#### PROBLEM TO WORK ON:
In the data below, find every line with the word "benefits" and copy it.

#### INFORMATION:

'''

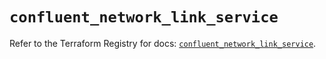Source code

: # `confluent_network_link_service`

Refer to the Terraform Registry for docs: [`confluent_network_link_service`](https://registry.terraform.io/providers/confluentinc/confluent/2.9.0/docs/resources/network_link_service).
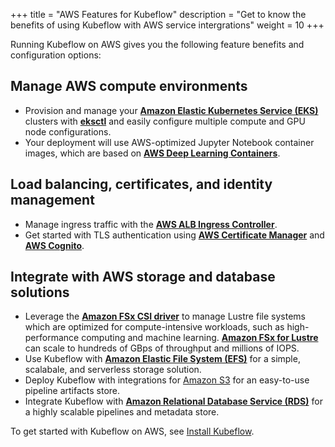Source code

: +++
title = "AWS Features for Kubeflow"
description = "Get to know the benefits of using Kubeflow with AWS service intergrations"
weight = 10
+++

Running Kubeflow on AWS gives you the following feature benefits and configuration options:

## Manage AWS compute environments
* Provision and manage your **[Amazon Elastic Kubernetes Service (EKS)](https://aws.amazon.com/eks/)** clusters with **[eksctl](https://github.com/weaveworks/eksctl)** and easily configure multiple compute and GPU node configurations.
* Your deployment will use AWS-optimized Jupyter Notebook container images, which are based on **[AWS Deep Learning Containers](https://docs.aws.amazon.com/deep-learning-containers/latest/devguide/what-is-dlc.html)**.

## Load balancing, certificates, and identity management
* Manage ingress traffic with the **[AWS ALB Ingress Controller](https://github.com/kubernetes-sigs/aws-alb-ingress-controller)**.
* Get started with TLS authentication using **[AWS Certificate Manager](https://aws.amazon.com/certificate-manager/)** and **[AWS Cognito](https://aws.amazon.com/cognito/)**.

## Integrate with AWS storage and database solutions
* Leverage the **[Amazon FSx CSI driver](https://github.com/kubernetes-sigs/aws-fsx-csi-driver)** to manage Lustre file systems which are optimized for compute-intensive workloads, such as high-performance computing and machine learning. **[Amazon FSx for Lustre](https://aws.amazon.com/fsx/lustre/)** can scale to hundreds of GBps of throughput and millions of IOPS.
* Use Kubeflow with **[Amazon Elastic File System (EFS)](https://aws.amazon.com/efs/)** for a simple, scalabale, and serverless storage solution. 
* Deploy Kubeflow with integrations for [Amazon S3](https://aws.amazon.com/s3/) for an easy-to-use pipeline artifacts store.
* Integrate Kubeflow with **[Amazon Relational Database Service (RDS)](https://aws.amazon.com/rds/)** for a highly scalable pipelines and metadata store.

To get started with Kubeflow on AWS, see [Install Kubeflow](https://www.kubeflow.org/docs/distributions/aws/deploy/install-kubeflow/). 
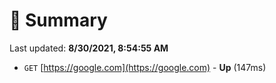 # 📖 Summary
Last updated: **8/30/2021, 8:54:55 AM**

- `GET` [https://google.com](https://google.com) - **Up** (147ms)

'''

#### WRITTEN ANSWER:
description = "Get to know the benefits of using Kubeflow with AWS service intergrations"
Running Kubeflow on AWS gives you the following feature benefits and configuration options:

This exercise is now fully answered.